Hello all. I'm an NT gal in my late 30s has has been dating an aspie in his late 20s for about 7 months. it is an interesting relationship to say the least.

Though I have friends and family on the spectrum, this is the first romantic relationship like this. I am learning to readjust traditional ideas on love (such as daily contact, sweet nothings, or even "I love yous", but I confess that I'm still a bit confused at to how to read "us" sometimes.

I'm patient, I'm a professional, and I have a fair amount of personal and professional knowledge on ASD in general. But the love thing is a completely different thing, and sometimes I wonder if we'll work.
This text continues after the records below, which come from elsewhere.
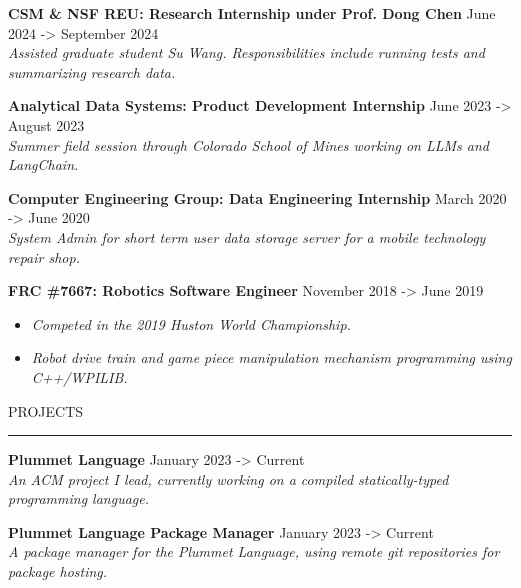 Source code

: \documentclass[10pt,letterpaper]{article}
\newcommand{\customtext}[2]{%
    {\fontsize{#1}{\dimexpr #1pt+2pt}\selectfont #2}%
}
\begin{document}
\begin{flushleft}
    {\customtext{12}{\textbf{CSM \& NSF REU: Research Internship under Prof. Dong Chen}} \hfill \customtext{12}{June 2024 -> September 2024}} \\
    \customtext{9}{\textit{Assisted graduate student Su Wang. Responsibilities include running tests and summarizing research data.}}
    \vspace{14pt}

    {\customtext{12}{\textbf{Analytical Data Systems: Product Development Internship}} \hfill \customtext{12}{June 2023 -> August 2023}} \\
    \customtext{9}{\textit{Summer field session through Colorado School of Mines working on LLMs and LangChain.}}
    \vspace{14pt}

    {\customtext{12}{\textbf{Computer Engineering Group: Data Engineering Internship}} \hfill \customtext{12}{March 2020 -> June 2020}} \\
    \customtext{9}{\textit{System Admin for short term user data storage server for a mobile technology repair shop.}}
    \vspace{14pt}

    {\customtext{12}{\textbf{FRC \#7667: Robotics Software Engineer}} \hfill \customtext{12}{November 2018 -> June 2019}} \\
    \begin{itemize}
        \item \customtext{9}{\textit{Competed in the 2019 Huston World Championship.}}
        \item \customtext{9}{\textit{Robot drive train and game piece manipulation mechanism programming using C++/WPILIB.}}
    \end{itemize}
    \vspace{14pt}


    \textcolor{headercolor}{\customtext{14}{PROJECTS}}
    \textcolor{gray}{\rule{\textwidth}{2pt}}

    {\customtext{12}{\textbf{Plummet Language}} \hfill \customtext{12}{January 2023 -> Current}} \\
    \customtext{9}{\textit{An ACM project I lead, currently working on a compiled statically-typed programming language.}}
    \vspace{14pt}

    {\customtext{12}{\textbf{Plummet Language Package Manager}} \hfill \customtext{12}{January 2023 -> Current}} \\
    \customtext{9}{\textit{A package manager for the Plummet Language, using remote git repositories for package hosting.}}
    \vspace{14pt}


\end{flushleft}
\end{document}
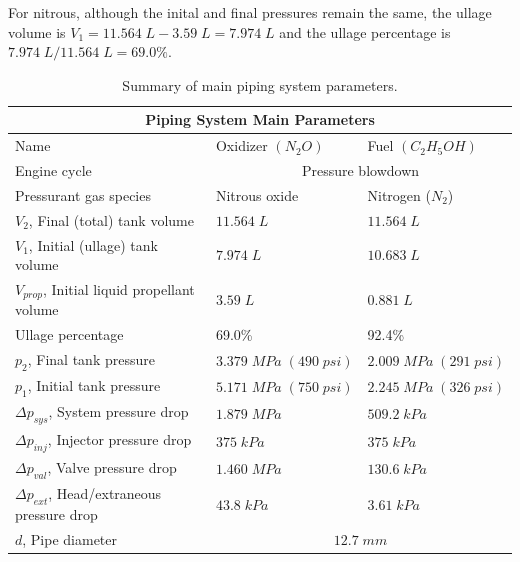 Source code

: \documentclass[9pt]{article} %
\numberwithin{equation}{section} %
\begin{document}
For nitrous, although the inital and final pressures remain the same, the ullage volume is $V_{1} = 11.564 \; L - 3.59 \; L = 7.974 \; L$ and the ullage percentage is $7.974 \; L/11.564 \; L = 69.0 \%$.

\begin{table}[!htb]
\centering
\begin{tabular}{ |p{6cm}||p{3.25cm}|p{3.25cm}| }
\hline
\multicolumn{3}{|c|}{Piping System Main Parameters} \\
\hline
Name & Oxidizer $(N_{2}O)$ & Fuel $(C_{2}H_{5}OH)$ \\ 
\hline
Engine cycle & \multicolumn{2}{|c|}{Pressure blowdown}  \\
\hline
Pressurant gas species & Nitrous oxide & Nitrogen ($N_{2}$) \\
$V_{2}$, Final (total) tank volume & $11.564 \; L $ & $11.564 \; L$ \\
$V_{1}$, Initial (ullage) tank volume & $7.974 \; L $ & $10.683 \; L$ \\
$V_{prop}$, Initial liquid propellant volume & $3.59 \; L$ & $0.881 \; L$ \\ 
Ullage percentage & 69.0\% & 92.4\% \\
$p_{2}$, Final tank pressure & $3.379 \; MPa \; (490 \; psi)$ & $2.009 \; MPa \; (291 \; psi)$ \\
$p_{1}$, Initial tank pressure & $5.171 \; MPa \; (750 \; psi)$ & $2.245 \; MPa \; (326 \; psi)$ \\
$\Delta p_{sys}$, System pressure drop & $1.879 \; MPa$ & $509.2 \; kPa$ \\
$\Delta p_{inj}$, Injector pressure drop & $375 \; kPa$ & $375 \; kPa$ \\
$\Delta p_{val}$, Valve pressure drop & $1.460 \; MPa$ & $130.6 \; kPa$ \\
$\Delta p_{ext}$, Head/extraneous pressure drop & $43.8 \; kPa$ & $3.61 \; kPa$ \\
\hline
$d$, Pipe diameter & \multicolumn{2}{|c|}{$12.7 \; mm$}  \\
\hline
\end{tabular}
\caption[]{Summary of main piping system parameters.\protect\footnotemark}
\label{table:piping_system_final_parameters}
\end{table}
\end{document}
This really unique and wonderful guy has also never told me that he's an Aspie. Given my time with him, and my experience in a related field (as well as my sister's agreement on the matter) I'm quite sure my sweetie is an aspie. Labels do not matter to me, but I wonder if on any level it matters to "us". (He already openly discusses that he doesn't "get" people, has not time for chit chat, and is easily misunderstood.)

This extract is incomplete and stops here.